J'ai à peu près tout lu hier. "À peu près" car la lecture soutenue sur écran m'est difficile et j'ai tendance à lire un peu en diagonale et rater certaines choses.

Tu ne mentionnes pas du tout (il me semble) le Covid. Tu as dû commencer à travailler à ce projet avant la pandémie probablement?
Pour ma part, si la démarche MUL avait commencé avant, c'est clairement le Covid - en fait tous ces confinements et privations de liberté plutôt que le virus en lui-même - qui a généré le passage de l'intention à l'action.
Ca serait intéressant de comparer la fréquentation de nouveaux membres (ou nouveaux visiteurs)  du forum avant et après le début de la pandémie. (Sachant qu’il est normal que dès le début du confinement la fréquentation augmente – d’où recherche plutôt de nouveaux visiteurs).

Je me retrouve complètement dans la volonté de décroissance que tu mentionnes.
D'ailleurs, Covid oblige, je quitte mon appart 3 pièces, où je vis seule depuis des années avec mes propres meubles, dont certaines antiquités familiales dont je n'aurais jamais cru vouloir m'en débarrasser.
Et ben... je bazarde tout... ne vais garder que les tapis, des livres et mes objets bédouins/orientaux (justement, c'est fait pour les nomades wink ).
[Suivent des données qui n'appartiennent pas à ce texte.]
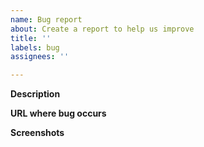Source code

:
 ```yaml
---
name: Bug report
about: Create a report to help us improve
title: ''
labels: bug
assignees: ''

---
```


**Description**

**URL where bug occurs**

**Screenshots**

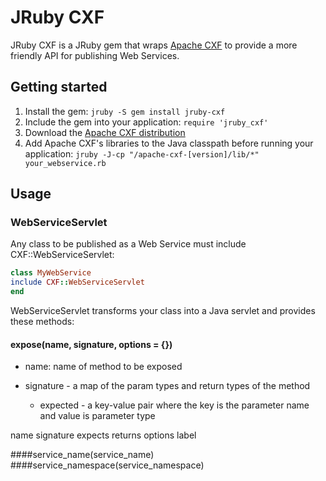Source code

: JRuby CXF    
=========

JRuby CXF is a JRuby gem that wraps [Apache CXF](http://cxf.apache.org) to provide a more friendly API for publishing Web Services.

Getting started
---------------

1. Install the gem: `jruby -S gem install jruby-cxf`
2. Include the gem into your application: `require 'jruby_cxf'`
3. Download the [Apache CXF distribution](http://cxf.apache.org/download.html)
4. Add Apache CXF's libraries to the Java classpath before running your application: `jruby -J-cp "/apache-cxf-[version]/lib/*" your_webservice.rb `

Usage
----

### WebServiceServlet

Any class to be published as a Web Service must include CXF::WebServiceServlet:

```ruby
class MyWebService
include CXF::WebServiceServlet
end
```
WebServiceServlet transforms your class into a Java servlet and provides these methods:

#### expose(name, signature, options = {})

* name: name of method to be exposed

* signature - a map of the param types and return types of the method
    * expected - a key-value pair where the key is the parameter name and value is parameter type




name
signature
	expects
	returns
options
	label

####service_name(service_name)
####service_namespace(service_namespace)
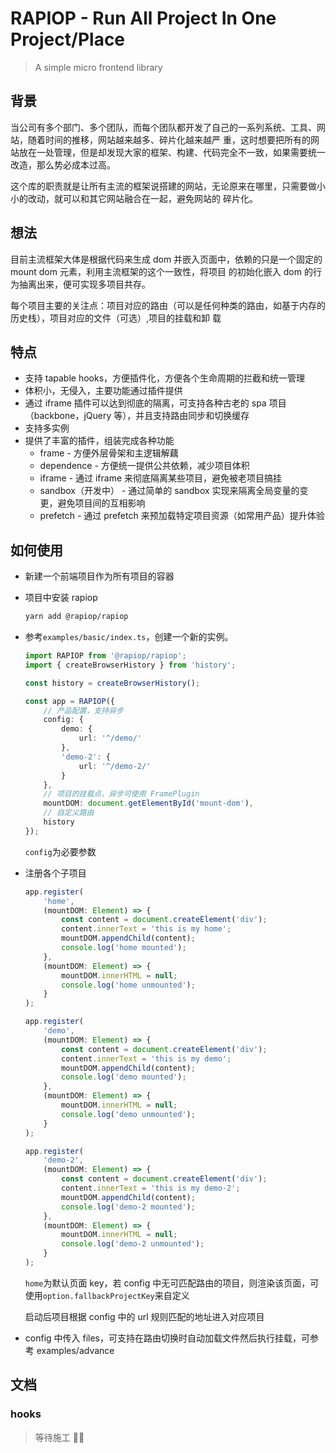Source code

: # RAPIOP - Run All Project In One Project/Place

> A simple micro frontend library

## 背景

当公司有多个部门、多个团队，而每个团队都开发了自己的一系列系统、工具、网站，随着时间的推移，网站越来越多、碎片化越来越严
重，这时想要把所有的网站放在一处管理，但是却发现大家的框架、构建、代码完全不一致，如果需要统一改造，那么势必成本过高。

这个库的职责就是让所有主流的框架说搭建的网站，无论原来在哪里，只需要做小小的改动，就可以和其它网站融合在一起，避免网站的
碎片化。

## 想法

目前主流框架大体是根据代码来生成 dom 并嵌入页面中，依赖的只是一个固定的 mount dom 元素，利用主流框架的这个一致性，将项目
的初始化嵌入 dom 的行为抽离出来，便可实现多项目共存。

每个项目主要的关注点：项目对应的路由（可以是任何种类的路由，如基于内存的历史栈），项目对应的文件（可选）,项目的挂载和卸
载

## 特点

-   支持 tapable hooks，方便插件化，方便各个生命周期的拦截和统一管理
-   体积小，无侵入，主要功能通过插件提供
-   通过 iframe 插件可以达到彻底的隔离，可支持各种古老的 spa 项目（backbone，jQuery 等），并且支持路由同步和切换缓存
-   支持多实例
-   提供了丰富的插件，组装完成各种功能
    -   frame - 方便外层骨架和主逻辑解藕
    -   dependence - 方便统一提供公共依赖，减少项目体积
    -   iframe - 通过 iframe 来彻底隔离某些项目，避免被老项目搞挂
    -   sandbox（开发中） - 通过简单的 sandbox 实现来隔离全局变量的变更，避免项目间的互相影响
    -   prefetch - 通过 prefetch 来预加载特定项目资源（如常用产品）提升体验

## 如何使用

-   新建一个前端项目作为所有项目的容器
-   项目中安装 rapiop

    ```sh
    yarn add @rapiop/rapiop
    ```

-   参考`examples/basic/index.ts`，创建一个新的实例。

    ```ts
    import RAPIOP from '@rapiop/rapiop';
    import { createBrowserHistory } from 'history';

    const history = createBrowserHistory();

    const app = RAPIOP({
        // 产品配置，支持异步
        config: {
            demo: {
                url: '^/demo/'
            },
            'demo-2': {
                url: '^/demo-2/'
            }
        },
        // 项目的挂载点，异步可使用 FramePlugin
        mountDOM: document.getElementById('mount-dom'),
        // 自定义路由
        history
    });
    ```

    `config`为必要参数

*   注册各个子项目

    ```ts
    app.register(
        'home',
        (mountDOM: Element) => {
            const content = document.createElement('div');
            content.innerText = 'this is my home';
            mountDOM.appendChild(content);
            console.log('home mounted');
        },
        (mountDOM: Element) => {
            mountDOM.innerHTML = null;
            console.log('home unmounted');
        }
    );

    app.register(
        'demo',
        (mountDOM: Element) => {
            const content = document.createElement('div');
            content.innerText = 'this is my demo';
            mountDOM.appendChild(content);
            console.log('demo mounted');
        },
        (mountDOM: Element) => {
            mountDOM.innerHTML = null;
            console.log('demo unmounted');
        }
    );

    app.register(
        'demo-2',
        (mountDOM: Element) => {
            const content = document.createElement('div');
            content.innerText = 'this is my demo-2';
            mountDOM.appendChild(content);
            console.log('demo-2 mounted');
        },
        (mountDOM: Element) => {
            mountDOM.innerHTML = null;
            console.log('demo-2 unmounted');
        }
    );
    ```

    `home`为默认页面 key，若 config 中无可匹配路由的项目，则渲染该页面，可使用`option.fallbackProjectKey`来自定义

    启动后项目根据 config 中的 url 规则匹配的地址进入对应项目

*   config 中传入 files，可支持在路由切换时自动加载文件然后执行挂载，可参考 examples/advance

## 文档

### hooks

> 等待施工 👷‍👷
Et je veux pas ouvrir une polémique avec les fans d'Ali baba express, mais tant que je peux, je n'achèterai pas sur ces sites. GAFA et Alibabaxpress, pour moi c’est le même schéma. On te rend accro avec des prix très bas, une extraordinaire facilité d’achat et un rappel constant de ce que tu pourrais encore acheter… Et tu fais moins marcher ton commerce local (au sens large).

En bref, je me retrouve très bien dans ce que tu décris, aussi de l’évolution du matériel et du coté participatif très bienveillant.
Quand je compare ma première liste publiée avec celle d’aujourd’hui, je me suis bien alignée sur les conseils donnés sur RL.
Redfish, en grand Manitou de la critique (constructive!) des listes m’a convaincu de changer certaines choses, mais surtout donné d’excellentes alternatives (que j’arrive petit à petit à dénicher en dehors d’Alibaba tongue )
Florencia, avec laquelle je n’ai pas encore échangé, m’a pourtant beaucoup appris. Alors que je suis absolument pas manuelle, me suis fabriquée des sandales de 10 gr (pas encore complètement abouti, je publierai et demanderai probablement conseil). Sur les sandales, un fil dédié m’y a aussi bcp aidé.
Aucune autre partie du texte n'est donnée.